Photo: André Pichette, La Presse

La crypte de la basilique Notre-Dame présente jusqu'au 1er septembre Les trésors de Napoléon, une exposition de 350 objets du collectionneur français Pierre-Jean Chalençon ainsi que quelques pièces appartenant au sénateur Serge Joyal.

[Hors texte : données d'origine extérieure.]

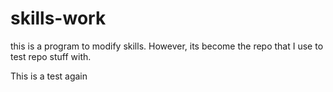 # skills-work
this is a program to modify skills. However, its become the repo that I use to test repo stuff with. 


This is a test again
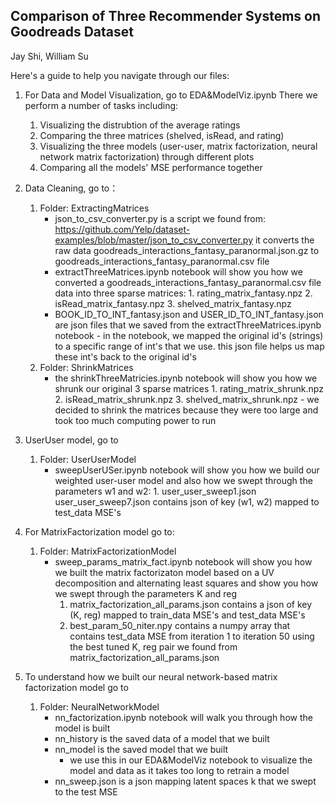 Comparison of Three Recommender Systems on Goodreads Dataset
-------------------------------------------------------------
Jay Shi, William Su

Here's a guide to help you navigate through our files:

1. For Data and Model Visualization, go to EDA&ModelViz.ipynb There we perform a number of tasks including:
    1. Visualizing the distrubtion of the average ratings
    2. Comparing the three matrices (shelved, isRead, and rating)
    2. Visualizing the three models (user-user, matrix factorization, neural network matrix factorization)
    through different plots
    3. Comparing all the models' MSE performance together

2. Data Cleaning, go to：
    1. Folder: ExtractingMatrices
        - json_to_csv_converter.py is a script we found from:
          https://github.com/Yelp/dataset-examples/blob/master/json_to_csv_converter.py
          it converts the raw data goodreads_interactions_fantasy_paranormal.json.gz to goodreads_interactions_fantasy_paranormal.csv file
        - extractThreeMatrices.ipynb notebook will show you how we
          converted a goodreads_interactions_fantasy_paranormal.csv file data
          into three sparse matrices:
              1. rating_matrix_fantasy.npz
              2. isRead_matrix_fantasy.npz
              3. shelved_matrix_fantasy.npz
        - BOOK_ID_TO_INT_fantasy.json and USER_ID_TO_INT_fantasy.json are json files that we saved
          from the extractThreeMatrices.ipynb notebook
              - in the notebook, we mapped the original id's (strings) to a specific range of int's that we
                use. this json file helps us map these int's back to the original id's
    2. Folder: ShrinkMatrices
        - the shrinkThreeMatricies.ipynb notebook will show you how
          we shrunk our original 3 sparse matrices
              1. rating_matrix_shrunk.npz
              2. isRead_matrix_shrunk.npz
              3. shelved_matrix_shrunk.npz
                - we decided to shrink the matrices because they were too large
                  and took too much computing power to run

3. UserUser model, go to
    1. Folder: UserUserModel
        - sweepUserUSer.ipynb notebook will show you how we build our weighted
          user-user model and also how we swept through the parameters w1 and w2:
              1. user_user_sweep1.json  user_user_sweep7.json contains json of key (w1, w2)
                 mapped to test_data MSE's

4. For MatrixFactorization model go to:
    1. Folder: MatrixFactorizationModel
        - sweep_params_matrix_fact.ipynb notebook will show you how we built the
          matrix factorizaton model based on a UV decomposition and alternating least squares
          and show you how we swept through the parameters K and reg
            1. matrix_factorization_all_params.json contains a json of key (K, reg) mapped to
              train_data MSE's and test_data MSE's
            2. best_param_50_niter.npy contains a numpy array that contains test_data MSE from iteration 1
              to iteration 50 using the best tuned K, reg pair we found from matrix_factorization_all_params.json

5.  To understand how we built our neural network-based matrix factorization model go to
    1. Folder: NeuralNetworkModel
        - nn_factorization.ipynb notebook will walk you through how the model is built
        - nn_history is the saved data of a model that we built
        - nn_model is the saved model that we built
            - we use this in our EDA&ModelViz notebook to visualize the model and data
              as it takes too long to retrain a model
        - nn_sweep.json is a json mapping latent spaces k that we swept to the test MSE
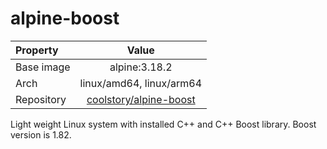 # alpine-boost

| Property   |                                           Value                                           |
|:-----------|:-----------------------------------------------------------------------------------------:|
| Base image |                                       alpine:3.18.2                                       |
| Arch       |                                 linux/amd64, linux/arm64                                  |
| Repository | [coolstory/alpine-boost](https://hub.docker.com/repository/docker/coolstory/alpine-boost) |

Light weight Linux system with installed C++ and C++ Boost library. Boost version is 1.82.
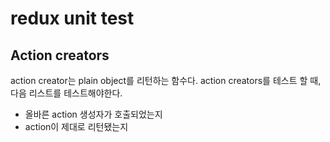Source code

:# redux unit test

## Action creators

action creator는 plain object를 리턴하는 함수다. action creators를 테스트 할 때, 
다음 리스트를 테스트해야한다.

- 올바른 action 생성자가 호출되었는지 
- action이 제대로 리턴됐는지                        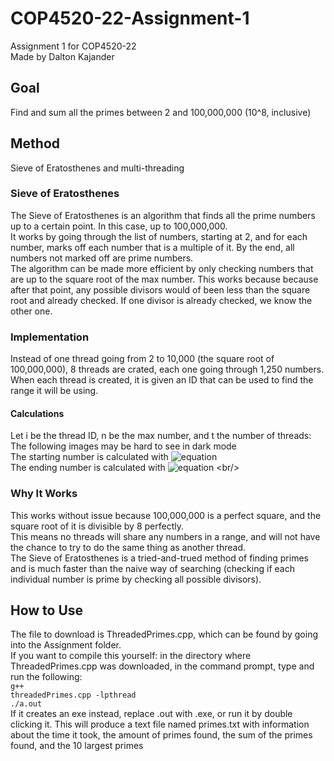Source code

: # COP4520-22-Assignment-1
Assignment 1 for COP4520-22 <br/>
Made by Dalton Kajander

## Goal
Find and sum all the primes between 2 and 100,000,000 (10^8, inclusive)

## Method
Sieve of Eratosthenes and multi-threading

### Sieve of Eratosthenes
The Sieve of Eratosthenes is an algorithm that finds all the prime numbers up to a certain point. In this case, up to 100,000,000. <br/>
It works by going through the list of numbers, starting at 2, and for each number, marks off each number that is a multiple of it. 
By the end, all numbers not marked off are prime numbers. <br/>
The algorithm can be made more efficient by only checking numbers that are up to the square root of the max number. This works because because after that point, any possible divisors would of been less than the square root and already checked. If one divisor is already checked, we know the other one. <br/>

### Implementation
Instead of one thread going from 2 to 10,000 (the square root of 100,000,000), 8 threads are crated, each one going through 1,250 numbers. <br/>
When each thread is created, it is given an ID that can be used to find the range it will be using. <br/>

#### Calculations
Let i be the thread ID, n be the max number, and t the number of threads: <br/>
The following images may be hard to see in dark mode <br/>
The starting number is calculated with ![equation](https://latex.codecogs.com/svg.image?%5Cfrac%7Bi*n%7D%7Bt%7D) <br />
The ending number is calculated with ![equation](https://latex.codecogs.com/svg.image?%5Cfrac%7Bn(i&plus;1)%7D%7Bt%7D-1) <br/>

### Why It Works
This works without issue because 100,000,000 is a perfect square, and the square root of it is divisible by 8 perfectly. <br/>
This means no threads will share any numbers in a range, and will not have the chance to try to do the same thing as another thread. <br/>
The Sieve of Eratosthenes is a tried-and-trued method of finding primes and is much faster than the naive way of searching (checking if each individual number is prime by checking all possible divisors). 

## How to Use
The file to download is ThreadedPrimes.cpp, which can be found by going into the Assignment folder. <br/>
If you want to compile this yourself: in the directory where ThreadedPrimes.cpp was downloaded, in the command prompt, type and run the following: <br/>
<code>g++ threadedPrimes.cpp -lpthread</code><br/>
<code>./a.out</code><br/> If it creates an exe instead, replace .out with .exe, or run it by double clicking it. 
This will produce a text file named primes.txt with information about the time it took, the amount of primes found, the sum of the primes found, and the 10 largest primes <br/>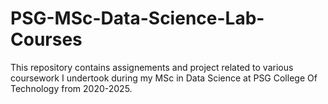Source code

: # PSG-MSc-Data-Science-Lab-Courses
This repository contains assignements and project related to various coursework I undertook during my MSc in Data Science at PSG College Of Technology from 2020-2025.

Les passionnés de Napoléon Bonaparte (1769-1821), militaire puis empereur des Français, trouveront leur compte dans cette exposition présentée durant tout l'été à la basilique Notre-Dame. Le collectionneur Pierre-Jean Chalençon et son assistant au commissariat Tarik Bougherira ont choisi de présenter les pièces selon cinq thèmes: Napoléon, l'homme; Joséphine et le couronnement; Marie-Louise et le roi de Rome; Napoléon et sa famille; et enfin Les arts à la cour de Napoléon. Chaque zone correspond à une couleur de mur différente, la crypte de la basilique ayant été «royalement» rénovée pour la circonstance.

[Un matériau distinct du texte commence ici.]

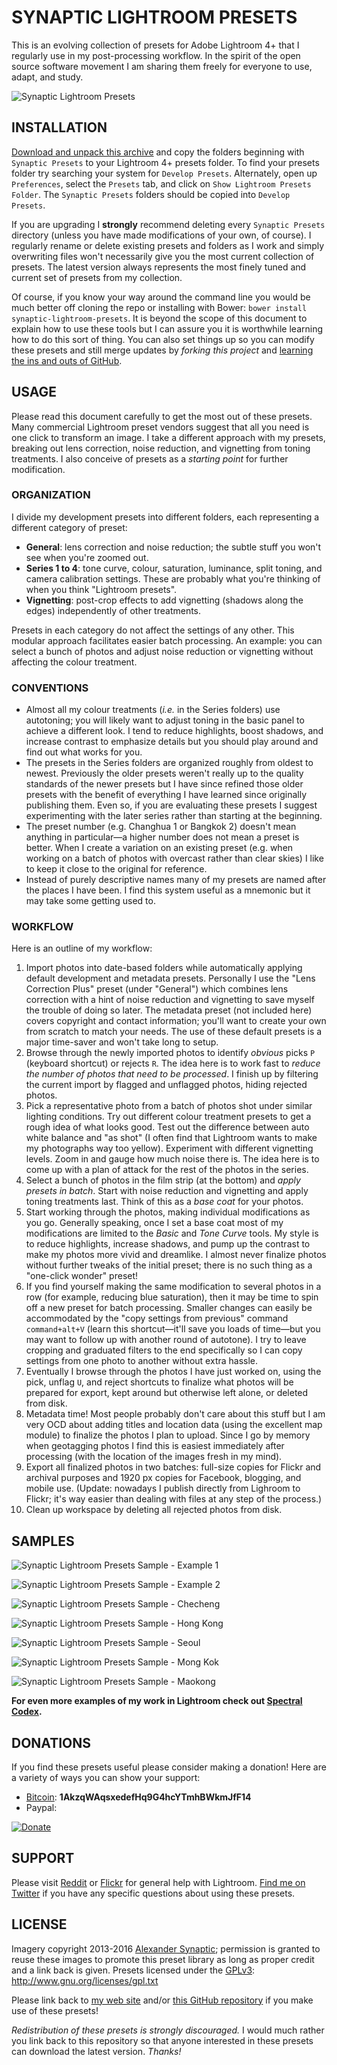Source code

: # SYNAPTIC LIGHTROOM PRESETS

This is an evolving collection of presets for Adobe Lightroom 4+ that I regularly use in my post-processing workflow. In the spirit of the open source software movement I am sharing them freely for everyone to use, adapt, and study.

![Synaptic Lightroom Presets](/Samples/synaptic-lightroom-presets-banner.jpg "Synaptic Lightroom Presets")



## INSTALLATION

[Download and unpack this archive](https://github.com/xsynaptic/synaptic-lightroom-presets/archive/master.zip) and copy the folders beginning with `Synaptic Presets` to your Lightroom 4+ presets folder. To find your presets folder try searching your system for `Develop Presets`. Alternately, open up `Preferences`, select the `Presets` tab, and click on `Show Lightroom Presets Folder`. The `Synaptic Presets` folders should be copied into `Develop Presets`.

If you are upgrading I **strongly** recommend deleting every `Synaptic Presets` directory (unless you have made modifications of your own, of course). I regularly rename or delete existing presets and folders as I work and simply overwriting files won't necessarily give you the most current collection of presets. The latest version always represents the most finely tuned and current set of presets from my collection.

Of course, if you know your way around the command line you would be much better off cloning the repo or installing with Bower: `bower install synaptic-lightroom-presets`. It is beyond the scope of this document to explain how to use these tools but I can assure you it is worthwhile learning how to do this sort of thing. You can also set things up so you can modify these presets and still merge updates by *forking this project* and [learning the ins and outs of GitHub](https://try.github.io).



## USAGE

Please read this document carefully to get the most out of these presets. Many commercial Lightroom preset vendors suggest that all you need is one click to transform an image. I take a different approach with my presets, breaking out lens correction, noise reduction, and vignetting from toning treatments. I also conceive of presets as a *starting point* for further modification.

### ORGANIZATION

I divide my development presets into different folders, each representing a different category of preset:

* **General**: lens correction and noise reduction; the subtle stuff you won't see when you're zoomed out.
* **Series 1 to 4**: tone curve, colour, saturation, luminance, split toning, and camera calibration settings. These are probably what you're thinking of when you think "Lightroom presets".
* **Vignetting**: post-crop effects to add vignetting (shadows along the edges) independently of other treatments.

Presets in each category do not affect the settings of any other. This modular approach facilitates easier batch processing. An example: you can select a bunch of photos and adjust noise reduction or vignetting without affecting the colour treatment.

### CONVENTIONS

* Almost all my colour treatments (*i.e.* in the Series folders) use autotoning; you will likely want to adjust toning in the basic panel to achieve a different look. I tend to reduce highlights, boost shadows, and increase contrast to emphasize details but you should play around and find out what works for you.
* The presets in the Series folders are organized roughly from oldest to newest. Previously the older presets weren't really up to the quality standards of the newer presets but I have since refined those older presets with the benefit of everything I have learned since originally publishing them. Even so, if you are evaluating these presets I suggest experimenting with the later series rather than starting at the beginning.
* The preset number (e.g. Changhua 1 or Bangkok 2) doesn't mean anything in particular—a higher number does not mean a preset is better. When I create a variation on an existing preset (e.g. when working on a batch of photos with overcast rather than clear skies) I like to keep it close to the original for reference.
* Instead of purely descriptive names many of my presets are named after the places I have been. I find this system useful as a mnemonic but it may take some getting used to.

### WORKFLOW

Here is an outline of my workflow:

1. Import photos into date-based folders while automatically applying default development and metadata presets. Personally I use the "Lens Correction Plus" preset (under "General") which combines lens correction with a hint of noise reduction and vignetting to save myself the trouble of doing so later. The metadata preset (not included here) covers copyright and contact information; you'll want to create your own from scratch to match your needs. The use of these default presets is a major time-saver and won't take long to setup.
2. Browse through the newly imported photos to identify *obvious* picks `P` (keyboard shortcut) or rejects `R`. The idea here is to work fast to *reduce the number of photos that need to be processed*. I finish up by filtering the current import by flagged and unflagged photos, hiding rejected photos.
3. Pick a representative photo from a batch of photos shot under similar lighting conditions. Try out different colour treatment presets to get a rough idea of what looks good. Test out the difference between auto white balance and "as shot" (I often find that Lightroom wants to make my photographs way too yellow). Experiment with different vignetting levels. Zoom in and gauge how much noise there is. The idea here is to come up with a plan of attack for the rest of the photos in the series.
4. Select a bunch of photos in the film strip (at the bottom) and *apply presets in batch*. Start with noise reduction and vignetting and apply toning treatments last. Think of this as a *base coat* for your photos.
5. Start working through the photos, making individual modifications as you go. Generally speaking, once I set a base coat most of my modifications are limited to the *Basic* and *Tone Curve* tools. My style is to reduce highlights, increase shadows, and pump up the contrast to make my photos more vivid and dreamlike. I almost never finalize photos without further tweaks of the initial preset; there is no such thing as a "one-click wonder" preset!
6. If you find yourself making the same modification to several photos in a row (for example, reducing blue saturation), then it may be time to spin off a new preset for batch processing. Smaller changes can easily be accommodated by the "copy settings from previous" command `command+alt+V` (learn this shortcut—it'll save you loads of time—but you may want to follow up with another round of autotone). I try to leave cropping and graduated filters to the end specifically so I can copy settings from one photo to another without extra hassle.
7. Eventually I browse through the photos I have just worked on, using the pick, unflag `U`, and reject shortcuts to finalize what photos will be prepared for export, kept around but otherwise left alone, or deleted from disk.
8. Metadata time! Most people probably don't care about this stuff but I am very OCD about adding titles and location data (using the excellent map module) to finalize the photos I plan to upload. Since I go by memory when geotagging photos I find this is easiest immediately after processing (with the location of the images fresh in my mind).
9. Export all finalized photos in two batches: full-size copies for Flickr and archival purposes and 1920 px copies for Facebook, blogging, and mobile use. (Update: nowadays I publish directly from Lighroom to Flickr; it's way easier than dealing with files at any step of the process.)
10. Clean up workspace by deleting all rejected photos from disk.



## SAMPLES

![Synaptic Lightroom Presets Sample - Example 1](/Samples/synaptic-lightroom-presets-example-1.png "Synaptic Lightroom Presets Sample - Example 1")

![Synaptic Lightroom Presets Sample - Example 2](/Samples/synaptic-lightroom-presets-example-2.png "Synaptic Lightroom Presets Sample - Example 2")

![Synaptic Lightroom Presets Sample - Checheng](/Samples/synaptic-lightroom-presets-sample-checheng.jpg "Synaptic Lightroom Presets Sample - Checheng")

![Synaptic Lightroom Presets Sample - Hong Kong](/Samples/synaptic-lightroom-presets-sample-hong-kong.jpg "Synaptic Lightroom Presets Sample - Hong Kong")

![Synaptic Lightroom Presets Sample - Seoul](/Samples/synaptic-lightroom-presets-sample-seoul.jpg "Synaptic Lightroom Presets Sample - Seoul")

![Synaptic Lightroom Presets Sample - Mong Kok](/Samples/synaptic-lightroom-presets-sample-mong-kok.jpg "Synaptic Lightroom Presets Sample - Mong Kok")

![Synaptic Lightroom Presets Sample - Maokong](/Samples/synaptic-lightroom-presets-sample-maokong.jpg "Synaptic Lightroom Presets Sample - Maokong")

**For even more examples of my work in Lightroom check out [Spectral Codex](https://spectralcodex.com).**



## DONATIONS

If you find these presets useful please consider making a donation! Here are a variety of ways you can show your support:

* [Bitcoin](https://bitcoin.org/): **1AkzqWAqsxedefHq9G4hcYTmhBWkmJfF14**
* Paypal:

[![Donate](https://www.paypalobjects.com/en_US/i/btn/btn_donate_LG.gif)](https://www.paypal.com/cgi-bin/webscr?cmd=_s-xclick&hosted_button_id=B5KKQP6YJ5PUJ)



## SUPPORT

Please visit [Reddit](http://www.reddit.com/r/Lightroom) or [Flickr](http://www.flickr.com/groups/adobe_lightroom/) for general help with Lightroom. [Find me on Twitter](https://twitter.com/spectralcodex) if you have any specific questions about using these presets.



## LICENSE

Imagery copyright 2013-2016 [Alexander Synaptic](https://spectralcodex.com); permission is granted to reuse these images to promote this preset library as long as proper credit and a link back is given. Presets licensed under the [GPLv3](https://www.gnu.org/licenses/quick-guide-gplv3.html): http://www.gnu.org/licenses/gpl.txt

Please link back to [my web site](https://spectralcodex.com) and/or [this GitHub repository](https://github.com/xsynaptic/synaptic-lightroom-presets) if you make use of these presets!

*Redistribution of these presets is strongly discouraged.* I would much rather you link back to this repository so that anyone interested in these presets can download the latest version. *Thanks!*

Dans le premier segment, on est accueilli par la sculpture en bronze doré de l'empereur représenté assis devant son bureau des Tuileries, une oeuvre magnifiquement conservée d'Antoine Mouton et datant de 1809. Tout près, une carte de l'Europe en 1812 ayant, semble-t-il, appartenu à Napoléon. Elle permet de consulter la géographie européenne de l'époque. À côté, une peinture du baron Antoine-Jean Gros, Le premier consul Bonaparte, datant de 1802, avait été exécutée à partir d'études et non d'une pose de l'homme politique.

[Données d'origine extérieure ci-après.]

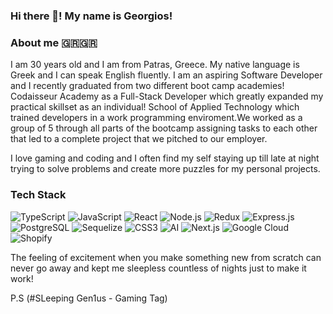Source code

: ### Hi there 👋! My name is Georgios!

### About me 🇬🇷🇬🇷

I am 30 years old and I am from Patras, Greece. My native language is Greek and I can speak English fluently.
I am an aspiring Software Developer and I recently graduated from two different boot camp academies!
Codaisseur Academy as a Full-Stack Developer which greatly expanded my practical skillset as an individual! 
School of Applied Technology </Salt> which trained developers in a work programming enviroment.We worked as a group of 5 through all parts of
the bootcamp assigning tasks to each other that led to a complete project that we pitched to our employer. 

I love gaming and coding and I often find my self staying up till late at night trying to solve problems and create more puzzles for my personal projects. 

### Tech Stack

![TypeScript](https://img.shields.io/badge/TypeScript-3178C6?logo=typescript&logoColor=white&style=for-the-badge)
![JavaScript](https://img.shields.io/badge/JavaScript-F7DF1E?logo=javascript&logoColor=black&style=for-the-badge)
![React](https://img.shields.io/badge/React-61DAFB?logo=react&logoColor=black&style=for-the-badge)
![Node.js](https://img.shields.io/badge/Node.js-339933?logo=node.js&logoColor=white&style=for-the-badge)
![Redux](https://img.shields.io/badge/Redux-764ABC?logo=redux&logoColor=white&style=for-the-badge)
![Express.js](https://img.shields.io/badge/Express.js-000000?logo=express&logoColor=white&style=for-the-badge)
![PostgreSQL](https://img.shields.io/badge/PostgreSQL-4169E1?logo=postgresql&logoColor=white&style=for-the-badge)
![Sequelize](https://img.shields.io/badge/Sequelize-52B0E7?logo=sequelize&logoColor=white&style=for-the-badge)
![CSS3](https://img.shields.io/badge/CSS3-1572B6?logo=css3&logoColor=white&style=for-the-badge)
![AI](https://img.shields.io/badge/AI-FF6F00?logo=ai&logoColor=white&style=for-the-badge)
![Next.js](https://img.shields.io/badge/Next.js-000000?logo=next.js&logoColor=white&style=for-the-badge)
![Google Cloud](https://img.shields.io/badge/Google%20Cloud-4285F4?logo=google-cloud&logoColor=white&style=for-the-badge)
![Shopify](https://img.shields.io/badge/Shopify-7AB55C?logo=shopify&logoColor=white&style=for-the-badge)


The feeling of excitement when you make something new from scratch can never go away and kept me sleepless countless of nights just to make it work!

P.S (#SLeeping Gen1us - Gaming Tag)
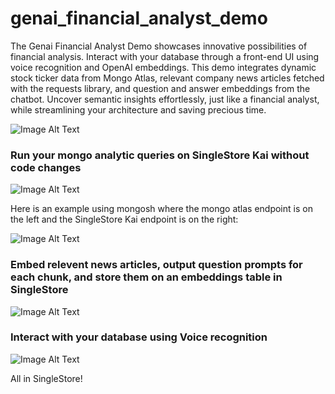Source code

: # genai_financial_analyst_demo

The Genai Financial Analyst Demo showcases innovative possibilities of financial analysis. Interact with your database through a front-end UI using voice recognition and OpenAI embeddings. This demo integrates dynamic stock ticker data from Mongo Atlas, relevant company news articles fetched with the requests library, and question and answer embeddings from the chatbot. Uncover semantic insights effortlessly, just like a financial analyst, while streamlining your architecture and saving precious time.

![Image Alt Text](https://drive.google.com/uc?id=1arqjEazeRTJ8YJm48m3DmpNgRH334HFb)

### Run your mongo analytic queries on SingleStore Kai without code changes
![Image Alt Text](https://drive.google.com/uc?id=1_FVBMpgfPOINFP0e7iEX9pNPk0KJNRhs)

Here is an example using mongosh where the mongo atlas endpoint is on the left and the SingleStore Kai endpoint is on the right:

![Image Alt Text](https://drive.google.com/uc?id=1Vvh9cjL2a9yRM_3MQO0cgBVRBZZioYQu)

### Embed relevent news articles, output question prompts for each chunk, and store them on an embeddings table in SingleStore

![Image Alt Text](https://drive.google.com/uc?id=1237ZSgxuRFk0sy9ExxefCWxW2_W7__jJ)

### Interact with your database using Voice recognition
![Image Alt Text](https://drive.google.com/uc?id=1OfR23PoPRpAlb_CGc3nmd9BCXQHzuw65)

All in SingleStore!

Non loin, on peut admirer une étude préparatoire de Bonaparte franchissant les Alpes réalisée par Jean-Baptiste Mauzaisse, l'original grand format de son maître, Jacques-Louis David, se trouvant à Versailles. Ensuite, on ne ratera pas un des 160 chapeaux de l'empereur. Celui-ci est un modèle d'été en feutre créé par le chapelier Poupard en 1805.

Puis, on remarquera la montre à gousset de Napoléon en or jaune, émail et perles, frappée du «N» impérial. La montre et la plupart des objets de joaillerie de la famille impériale ont été créés par la maison Étienne Nitot et fils qui deviendra plus tard Chaumet, la toujours célèbre maison de joaillerie de Paris.

On peut aussi observer la Légion d'honneur que Napoléon avait créée pour honorer les personnalités méritantes, à commencer par lui-même! Ainsi que ses armoiries en bronze qui permettaient de marquer les livres de la bibliothèque impériale.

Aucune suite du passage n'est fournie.